Ii. La structure ontologique de l’angoisse :

Dans l’exploration des racines de l’angoisse comme dans celle des principaux écueils entre lesquels le courage doit naviguer (excès de négation chez Sartre ou excès d’approbation chez Nietzsche) nous avons été aux limites d’une genèse commune aux démarches de Tillich et Ricœur dans l’existentialisme. En partant de la typologie des angoisses, nous allons pointer un premier écart entre les problématiques. Ici et là nous avons une analyse très similaire de l’angoisse sous les trois figures de l’angoisse vitale[14], de l’angoisse spirituelle (la perte du sens)[15], et de l’angoisse de la culpabilité[16]. Mais cette anthropologie philosophique est plutôt d’inspiration schellingienne chez Tillich et kantienne chez Ricœur.

A. Une typologie schellingienne :

Parmi les jeux de différences notionnelles introduites, ou de catégories utilisées par Tillich dans la partie ontologique de sa Théologie systématique, aucun ne peut servir immédiatement et à lui seul de fil conducteur pour penser cette typologie des angoisses.

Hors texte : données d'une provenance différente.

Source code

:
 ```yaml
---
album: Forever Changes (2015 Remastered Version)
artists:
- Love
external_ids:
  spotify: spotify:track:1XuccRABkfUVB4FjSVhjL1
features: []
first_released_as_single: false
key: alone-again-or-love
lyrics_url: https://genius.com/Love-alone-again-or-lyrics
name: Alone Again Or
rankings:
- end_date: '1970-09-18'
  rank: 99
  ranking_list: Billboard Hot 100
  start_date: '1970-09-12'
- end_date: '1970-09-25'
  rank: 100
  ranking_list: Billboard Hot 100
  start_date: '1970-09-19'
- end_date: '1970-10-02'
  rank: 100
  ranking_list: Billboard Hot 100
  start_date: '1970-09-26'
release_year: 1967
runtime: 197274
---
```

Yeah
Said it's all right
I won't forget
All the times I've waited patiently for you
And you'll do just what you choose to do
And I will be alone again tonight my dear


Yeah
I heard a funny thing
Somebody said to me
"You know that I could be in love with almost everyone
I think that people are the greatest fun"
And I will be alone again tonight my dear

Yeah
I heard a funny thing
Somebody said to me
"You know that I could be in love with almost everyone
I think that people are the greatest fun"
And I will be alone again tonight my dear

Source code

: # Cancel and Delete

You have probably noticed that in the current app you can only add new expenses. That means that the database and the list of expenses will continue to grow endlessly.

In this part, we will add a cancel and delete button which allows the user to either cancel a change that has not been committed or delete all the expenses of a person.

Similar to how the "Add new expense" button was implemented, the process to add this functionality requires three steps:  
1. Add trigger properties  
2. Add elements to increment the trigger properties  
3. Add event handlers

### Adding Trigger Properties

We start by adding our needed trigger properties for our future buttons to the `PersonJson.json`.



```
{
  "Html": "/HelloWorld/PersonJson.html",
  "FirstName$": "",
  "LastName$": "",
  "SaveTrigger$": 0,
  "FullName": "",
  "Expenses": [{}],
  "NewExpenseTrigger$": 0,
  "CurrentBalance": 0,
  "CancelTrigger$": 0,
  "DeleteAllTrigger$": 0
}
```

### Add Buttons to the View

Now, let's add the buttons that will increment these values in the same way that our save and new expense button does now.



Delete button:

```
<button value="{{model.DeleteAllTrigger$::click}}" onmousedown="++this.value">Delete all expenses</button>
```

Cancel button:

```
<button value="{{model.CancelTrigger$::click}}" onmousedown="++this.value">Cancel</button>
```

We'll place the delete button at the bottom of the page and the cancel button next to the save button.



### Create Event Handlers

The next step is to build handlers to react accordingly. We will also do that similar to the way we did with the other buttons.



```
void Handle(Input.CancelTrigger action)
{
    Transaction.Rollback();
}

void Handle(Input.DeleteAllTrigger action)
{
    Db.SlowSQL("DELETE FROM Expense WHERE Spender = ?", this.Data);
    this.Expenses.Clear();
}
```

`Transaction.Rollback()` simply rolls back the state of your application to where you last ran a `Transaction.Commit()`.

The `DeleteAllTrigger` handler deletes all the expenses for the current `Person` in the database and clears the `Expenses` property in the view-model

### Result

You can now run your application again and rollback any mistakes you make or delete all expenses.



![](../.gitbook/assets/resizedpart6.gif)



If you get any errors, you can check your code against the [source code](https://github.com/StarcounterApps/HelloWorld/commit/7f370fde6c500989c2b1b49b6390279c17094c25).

Cela montre assez combien Tillich emploie les travaux de ses prédécesseurs comme de simples matériaux. A titre exemplaire (et non exhaustif) on peut en proposer deux. Dans la théorie des « puissances » chez Schelling, qui sont les principes d’existence (ce à quoi le non–être peut s’attaquer), nous avons d’abord le « pouvoir–être », dont Tillich tire la polarité entre individualisation et participation, et que l’on peut interpréter en termes d’affirmation de soi « ontique »[17]. Puis nous avons le « falloir–être », dont Tillich tire la polarité entre dynamique et forme, et que l’on peut interpréter en termes d’affirmation de soi « spirituelle »[18]. Enfin nous avons le « devoir–être », dont Tillich tire la polarité entre liberté et destinée, et que nous pouvons interpréter en termes d’affirmation de soi « morale »[19].

L’intérêt de ce rapprochement tient au fait qu’il respecte l’idée de Tillich, que « le non–être est sous la dépendance des qualités spéciales de l’être » (C.E. p.52) : il y a trois types d’angoisse, il fallait donc trouver une caractérisation ontologique ternaire[20]. Par ailleurs on épouse ainsi un rythme très schellingien, avec un moment « Nature »(la vie), un moment « Histoire »(le sens), et un moment « Absolu »(l’articulation de la vie et du sens)[21]. Toutefois il n’est jamais tout à fait inutile d’embrouiller les choses trop simples. En distribuant les trois polarités entre le « soi » et le « monde » (l’individualisation, la dynamique, et la liberté étant du côté « soi », la participation, la forme et la destinée étant du côté « monde »)[22], on pourrait soutenir avec un certain degré de plausibilité que le « soi » correspond à la dimension ontique, le « monde » à la dimension spirituelle, et que la dimension morale correspond à la juste articulation, au rapport entre le soi et le monde.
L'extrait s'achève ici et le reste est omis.